▸ **REQUIREMENT**: Using the material below, copy every line where "design" appears.

▸ **DATA LISTING**:
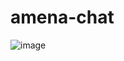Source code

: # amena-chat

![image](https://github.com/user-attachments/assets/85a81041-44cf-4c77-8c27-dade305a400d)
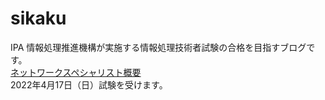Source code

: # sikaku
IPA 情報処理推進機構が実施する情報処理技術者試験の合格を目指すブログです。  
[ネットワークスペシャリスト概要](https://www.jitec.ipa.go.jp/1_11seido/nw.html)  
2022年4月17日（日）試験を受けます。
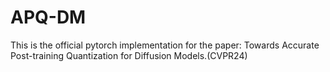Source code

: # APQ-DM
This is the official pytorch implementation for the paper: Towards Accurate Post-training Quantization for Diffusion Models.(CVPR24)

==

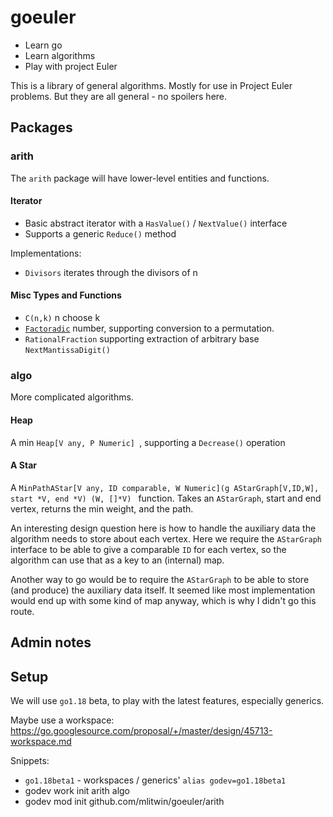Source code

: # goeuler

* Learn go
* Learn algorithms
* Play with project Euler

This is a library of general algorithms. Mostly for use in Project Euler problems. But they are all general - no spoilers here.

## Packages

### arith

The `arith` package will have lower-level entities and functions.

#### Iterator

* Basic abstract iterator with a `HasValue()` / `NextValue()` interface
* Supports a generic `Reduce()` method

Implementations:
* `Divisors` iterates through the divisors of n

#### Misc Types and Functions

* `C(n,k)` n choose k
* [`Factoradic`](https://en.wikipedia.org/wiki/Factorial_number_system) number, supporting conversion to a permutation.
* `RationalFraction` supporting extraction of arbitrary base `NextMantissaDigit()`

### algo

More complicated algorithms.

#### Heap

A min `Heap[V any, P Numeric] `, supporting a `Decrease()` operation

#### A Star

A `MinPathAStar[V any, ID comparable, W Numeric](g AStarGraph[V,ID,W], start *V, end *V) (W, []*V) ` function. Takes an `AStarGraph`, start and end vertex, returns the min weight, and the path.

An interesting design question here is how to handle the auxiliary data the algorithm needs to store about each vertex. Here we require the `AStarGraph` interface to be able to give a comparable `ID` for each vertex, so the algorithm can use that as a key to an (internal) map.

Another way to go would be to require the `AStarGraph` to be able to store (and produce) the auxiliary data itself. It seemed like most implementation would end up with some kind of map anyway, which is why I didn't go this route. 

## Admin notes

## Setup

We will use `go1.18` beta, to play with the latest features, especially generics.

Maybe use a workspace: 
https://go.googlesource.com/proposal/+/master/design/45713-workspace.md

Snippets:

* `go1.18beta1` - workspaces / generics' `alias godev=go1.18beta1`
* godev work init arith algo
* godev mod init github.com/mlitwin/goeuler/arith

▸ **RESULT OF THIS TASK**:
An interesting design question here is how to handle the auxiliary data the algorithm needs to store about each vertex. Here we require the `AStarGraph` interface to be able to give a comparable `ID` for each vertex, so the algorithm can use that as a key to an (internal) map.
https://go.googlesource.com/proposal/+/master/design/45713-workspace.md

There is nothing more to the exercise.